Hippo — Metadata Tracking Service¶

Hippo is an open-source, configurable metadata tracking service. It gives you a unified, queryable registry of entities, their fields, and the relationships between them — so that downstream systems, analysis pipelines, and data portals can reliably locate and filter metadata without manually managing spreadsheets or bespoke file manifests.
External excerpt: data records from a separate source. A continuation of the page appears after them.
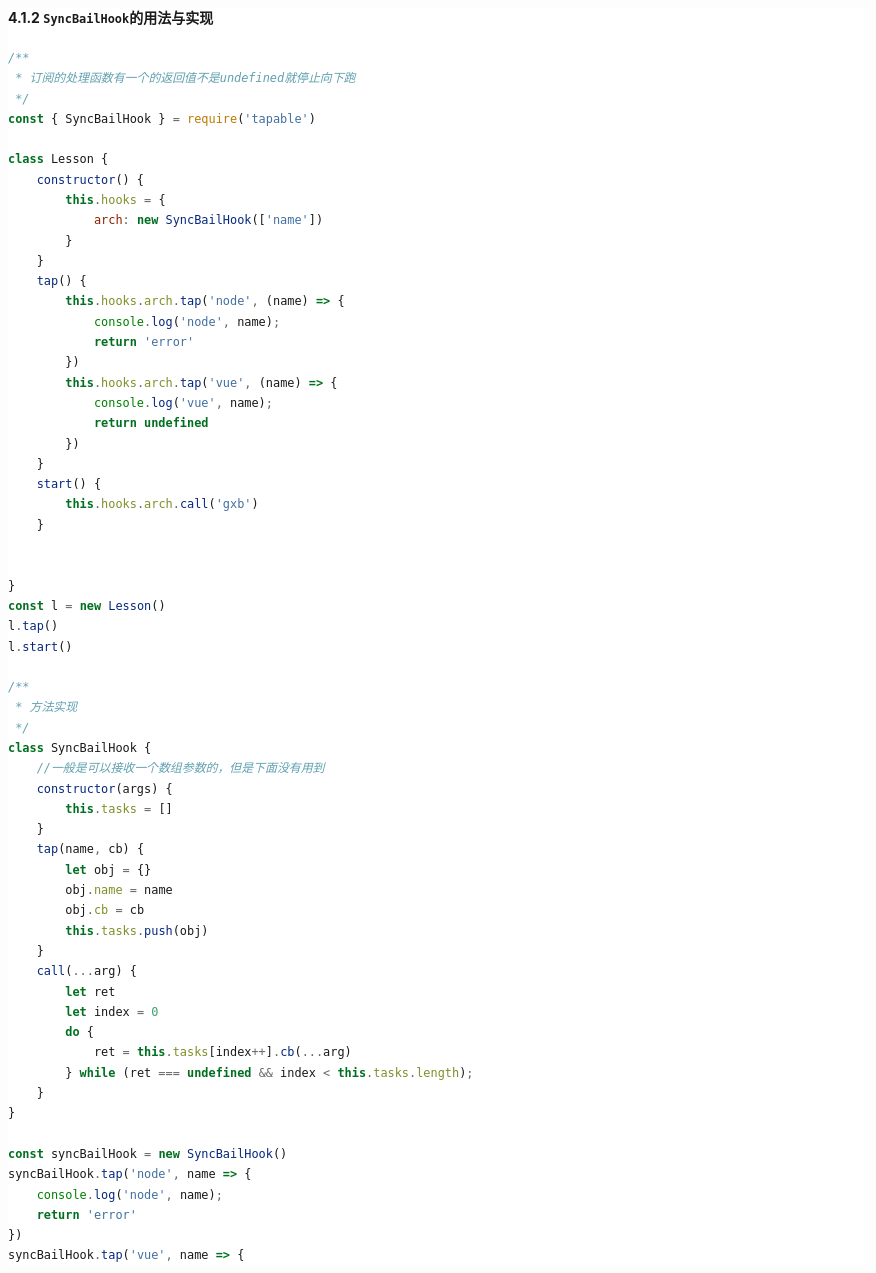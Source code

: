

#### 4.1.2 `SyncBailHook`的用法与实现

```js
/**
 * 订阅的处理函数有一个的返回值不是undefined就停止向下跑
 */
const { SyncBailHook } = require('tapable')

class Lesson {
    constructor() {
        this.hooks = {
            arch: new SyncBailHook(['name'])
        }
    }
    tap() {
        this.hooks.arch.tap('node', (name) => {
            console.log('node', name);
            return 'error'
        })
        this.hooks.arch.tap('vue', (name) => {
            console.log('vue', name);
            return undefined
        })
    }
    start() {
        this.hooks.arch.call('gxb')
    }


}
const l = new Lesson()
l.tap()
l.start()

/**
 * 方法实现
 */
class SyncBailHook {
    //一般是可以接收一个数组参数的，但是下面没有用到
    constructor(args) {
        this.tasks = []
    }
    tap(name, cb) {
        let obj = {}
        obj.name = name
        obj.cb = cb
        this.tasks.push(obj)
    }
    call(...arg) {
        let ret
        let index = 0
        do {
            ret = this.tasks[index++].cb(...arg)
        } while (ret === undefined && index < this.tasks.length);
    }
}

const syncBailHook = new SyncBailHook()
syncBailHook.tap('node', name => {
    console.log('node', name);
    return 'error'
})
syncBailHook.tap('vue', name => {
```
Hippo is domain-agnostic: the entity types, fields, and relationships it tracks are defined entirely by a schema config file authored for each deployment.

Who Is Hippo For?¶

Pipeline authors who need to resolve file paths and sample metadata at runtime (e.g., from Nextflow or Snakemake)
Researchers who want a queryable record of what data exists, where it lives, and what it describes
Data managers who need to track the provenance, lifecycle, and relationships of samples and files across a project

What Hippo Does¶

Hippo tracks where data lives and what it describes — not the data itself. Raw data files remain in place on your filesystem or object store; Hippo stores the metadata and file locations needed to find and interpret them.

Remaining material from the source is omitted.